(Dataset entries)
※

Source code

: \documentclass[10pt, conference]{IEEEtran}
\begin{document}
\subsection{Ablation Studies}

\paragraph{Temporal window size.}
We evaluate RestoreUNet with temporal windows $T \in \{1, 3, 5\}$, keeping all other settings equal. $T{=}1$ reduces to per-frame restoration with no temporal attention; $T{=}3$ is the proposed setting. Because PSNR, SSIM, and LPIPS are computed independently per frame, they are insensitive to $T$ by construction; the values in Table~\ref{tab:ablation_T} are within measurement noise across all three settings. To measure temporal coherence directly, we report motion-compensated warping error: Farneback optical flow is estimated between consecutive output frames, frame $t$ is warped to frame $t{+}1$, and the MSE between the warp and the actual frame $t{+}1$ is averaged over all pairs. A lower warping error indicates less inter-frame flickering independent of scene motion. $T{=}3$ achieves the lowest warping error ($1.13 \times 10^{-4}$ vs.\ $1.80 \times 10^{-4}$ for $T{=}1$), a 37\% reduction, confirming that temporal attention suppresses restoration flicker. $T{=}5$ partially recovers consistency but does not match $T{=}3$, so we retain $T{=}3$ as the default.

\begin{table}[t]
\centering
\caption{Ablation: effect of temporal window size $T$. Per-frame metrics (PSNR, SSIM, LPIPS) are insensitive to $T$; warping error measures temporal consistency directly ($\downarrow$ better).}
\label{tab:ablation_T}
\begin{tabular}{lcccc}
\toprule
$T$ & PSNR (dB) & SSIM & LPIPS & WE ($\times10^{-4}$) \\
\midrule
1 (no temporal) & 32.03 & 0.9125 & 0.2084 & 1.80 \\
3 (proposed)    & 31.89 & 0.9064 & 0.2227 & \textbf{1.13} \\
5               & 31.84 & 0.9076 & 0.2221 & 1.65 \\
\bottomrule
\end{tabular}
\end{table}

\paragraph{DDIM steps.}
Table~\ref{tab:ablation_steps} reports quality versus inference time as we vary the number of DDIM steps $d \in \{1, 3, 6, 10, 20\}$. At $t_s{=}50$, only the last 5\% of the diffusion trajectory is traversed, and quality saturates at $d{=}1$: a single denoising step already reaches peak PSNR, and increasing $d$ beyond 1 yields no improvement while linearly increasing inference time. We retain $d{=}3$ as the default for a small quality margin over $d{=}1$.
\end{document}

※

• Work task: When you find a line in the records that contains the word "frame", copy it.

• Exercise solution:
We evaluate RestoreUNet with temporal windows $T \in \{1, 3, 5\}$, keeping all other settings equal. $T{=}1$ reduces to per-frame restoration with no temporal attention; $T{=}3$ is the proposed setting. Because PSNR, SSIM, and LPIPS are computed independently per frame, they are insensitive to $T$ by construction; the values in Table~\ref{tab:ablation_T} are within measurement noise across all three settings. To measure temporal coherence directly, we report motion-compensated warping error: Farneback optical flow is estimated between consecutive output frames, frame $t$ is warped to frame $t{+}1$, and the MSE between the warp and the actual frame $t{+}1$ is averaged over all pairs. A lower warping error indicates less inter-frame flickering independent of scene motion. $T{=}3$ achieves the lowest warping error ($1.13 \times 10^{-4}$ vs.\ $1.80 \times 10^{-4}$ for $T{=}1$), a 37\% reduction, confirming that temporal attention suppresses restoration flicker. $T{=}5$ partially recovers consistency but does not match $T{=}3$, so we retain $T{=}3$ as the default.
\caption{Ablation: effect of temporal window size $T$. Per-frame metrics (PSNR, SSIM, LPIPS) are insensitive to $T$; warping error measures temporal consistency directly ($\downarrow$ better).}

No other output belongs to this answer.